Discovery and genetic analysis of novel coronaviruses in least horseshoe bats in southwestern China

Abstract

To investigate bat coronaviruses (CoVs), we collected 132 rectal swabs and urine samples from five bat species in three countries in southwestern China. Seven CoVs belonging to distinct groups of severe acute respiratory syndrome (SARS)-like CoVs and α-CoVs were detected in samples from least horseshoe bats. Samples from other bat species were negative for these viruses, indicating that the least horseshoe bat represents one of the natural reservoirs and mixers for strains of CoVs and has a pivotal role in the evolution and dissemination of these viruses. The genetic and evolutionary characteristics of these strains were described. Whole-genome sequencing of a new isolate (F46) from a rectal swab from a least horseshoe bat showed that it contained 29 699 nucleotides, excluding the poly (A) tail, with 13 open reading frames (ORFs). Phylogenetic and recombination analyses of F46 provided evidence of natural recombination between bat SARS-like CoVs (Rs3367 and LYRa11) or SARS-CoV (BJ01), suggesting that F46 could be a new recombinant virus from SARS-like CoVs or SARS-CoVs.

Figure 1

Phylogenetic tree of sequences included in this study and representative CoVs based on partial RdRP gene sequence (405 bp). Analyses were conducted using MEGA v.6 with partial RdRP sequences (405 nt) of each isolate taken from GenBank (corresponding to 15 234–15 638 nt of the genome of bat strain Rp3/2004 (DQ071615) using the neighbor-joining algorithm and bootstrap test for inference of phylogeny. Bootstrap values were obtained from 1000 data sets, and only nodes with bootstrap values greater than 70% are presented. Three established CoV genera, Alphacoronavirus, Betacoronavirus, and Gammacoronavirus are marked as α, β and γ, respectively. Four CoV groups in the genus Betacoronavirus are indicated as A, B, C and D. Known human CoVs are in italics.
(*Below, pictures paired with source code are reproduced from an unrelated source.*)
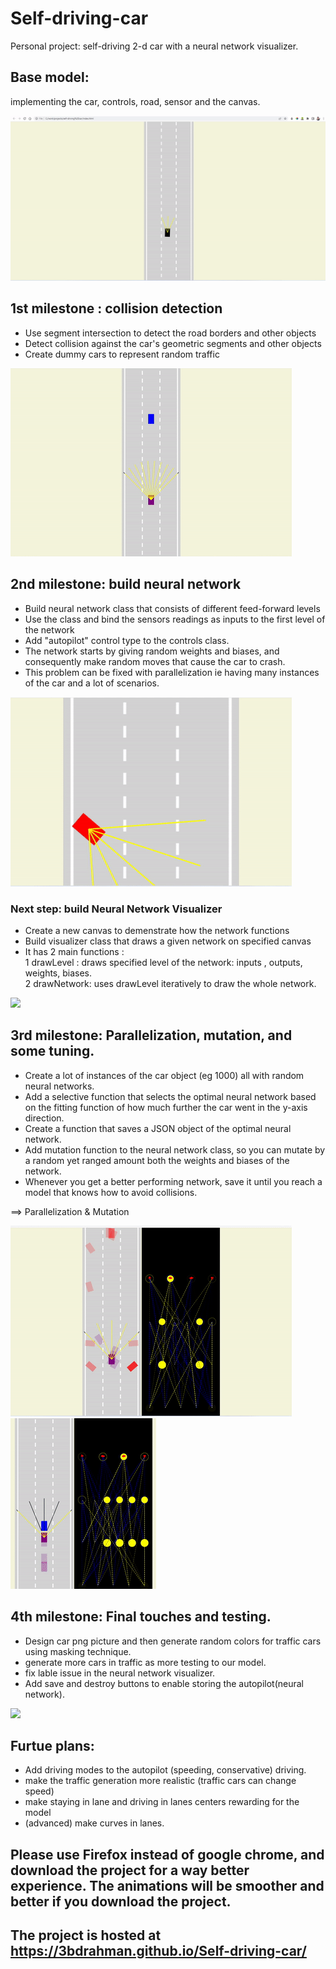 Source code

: # Self-driving-car
Personal project: self-driving 2-d car with a neural network visualizer.

## Base model: 
implementing the car, controls, road, sensor and the canvas.

![](gifs/ezgif.com-gif-maker.gif)

## 1st milestone : collision detection
- Use segment intersection to detect the road borders and other objects
- Detect collision against the car's geometric segments and other objects 
- Create dummy cars to represent random traffic 

![](1.00.gif)

## 2nd milestone: build neural network 
- Build neural network class that consists of different feed-forward levels
- Use the class and bind the sensors readings as inputs to the first level of the network
- Add "autopilot" control type to the controls class.
- The network starts by giving random weights and biases, and consequently make random moves that cause the car to crash.
- This problem can be fixed with parallelization ie having many instances of the car and a lot of scenarios. 

![](2.00.gif)

### Next step: build Neural Network Visualizer
- Create a new canvas to demenstrate how the network functions
- Build visualizer class that draws a given network on specified canvas
- It has 2 main functions :<br> 1 drawLevel : draws specified level of the network: inputs , outputs, weights, biases.<br>
                            2 drawNetwork: uses drawLevel iteratively to draw the whole network.

![](3.00.gif)

## 3rd milestone: Parallelization, mutation, and some tuning.
- Create a lot of instances of the car object (eg 1000) all with random neural networks.
- Add a selective function that selects the optimal neural network based on the fitting function of how much further the car went in the y-axis direction.
- Create a function that saves a JSON object of the optimal neural network.
- Add mutation function to the neural network class, so you can mutate by a random yet ranged amount both the weights and biases of the network.
- Whenever you get a better performing network, save it until you reach a model that knows how to avoid collisions.

==> Parallelization & Mutation
 
![](4.00.gif) ![](5.00.gif) 

## 4th milestone: Final touches and testing.
- Design car png picture and then generate random colors for traffic cars using masking technique.
- generate more cars in traffic as more testing to our model. 
- fix lable issue in the neural network visualizer. 
- Add save and destroy buttons to enable storing the autopilot(neural network). 

![](6.00.gif) 

## Furtue plans:
- Add driving modes to the autopilot (speeding, conservative) driving.
- make the traffic generation more realistic (traffic cars can change speed) 
- make staying in lane and driving in lanes centers rewarding for the model
- (advanced) make curves in lanes. 

## Please use Firefox instead of google chrome, and download the project for a way better experience. The animations will be smoother and better if you download the project.
## The project is hosted at https://3bdrahman.github.io/Self-driving-car/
Sequences reported in this study are labeled with triangles and highlighted in bold. Coronavirus, CoV; nucleotide, nt.

Figure 2

Phylogenetic tree based on the whole-genome sequences and RBD region of F46 and representative coronaviruses. (A) Phylogenetic tree based on SARS-CoV S protein amino-acid residues 310–520. Analysis was conducted using MEGA v.6. with a Poisson model. Bootstrap values are determined by 1000 replicates. The key amino-acid residues involved in the interaction with the human ACE2 molecule of identified strains are indicated on the right of the tree. (B) Phylogenetic tree based on the whole genome. Analyses were conducted using MEGA v.6 with the neighbor-joining algorithm and bootstrap test for inference of phylogeny. Bootstrap values were obtained from 1000 data sets, and only nodes with bootstrap values greater than 70% are presented. Three established CoV genera Alphacoronavirus, Betacoronavirus and Gammacoronavirus are marked as α, β, and γ, respectively. Four CoV groups in the genus Betacoronavirus are indicated as A, B, C and D. Angiotensin-converting enzyme 2, ACE2; coronavirus, CoV; receptor-binding domain, RBD; severe acute respiratory syndrome, SARS.

Figure 3

Sequence alignment of CoV S protein RBD. The RBD of S protein from F46, Human/Civet CoVs and other closely related bat SARS-like CoVs were aligned using ClustalW 2.0. The key amino-acid residues involved in the interaction with human ACE2 are indicated by arrows. Angiotensin-converting enzyme 2, ACE2; coronavirus, CoV; open reading frame, ORF; receptor-binding domain, RBD; severe acute respiratory syndrome, SARS.

Figure 4

Recombination analysis of F46 with SARS-CoVs and SL-CoVs. (A) A gene map of LYRa11 is used to position breakpoints. Four breakpoints were detected in the F46 genome with strong P-values (<10^–30) supported by similarity plot and bootscan analyses (B, C). The breakpoints generated recombination of fragment A covering 1–8 and 848 nts (a total of 8 and 848 nt), including the 5′-UTR and partial ORF 1a, and fragment B covering 21 684 to 23 271 nt (a total of 1587 nt), including a partial ORF of the spike gene. Similarity plots (B) and bootscan analyses (C) were conducted with F46 as the query and bat SARS-like CoVs (Rs3367 and LYRa11) and SARS-CoV BJ01 as potential parental sequences. Phylogenetic trees (D, E) were constructed based on the two fragments with a neighbor-joining algorithm and a bootstrap test for inference of phylogeny. Bootstrap values were obtained from 1000 data sets. Coronavirus, CoV; nucleotide, nt; open reading frame, ORF; severe acute respiratory syndrome, SARS; untranslated region, UTR.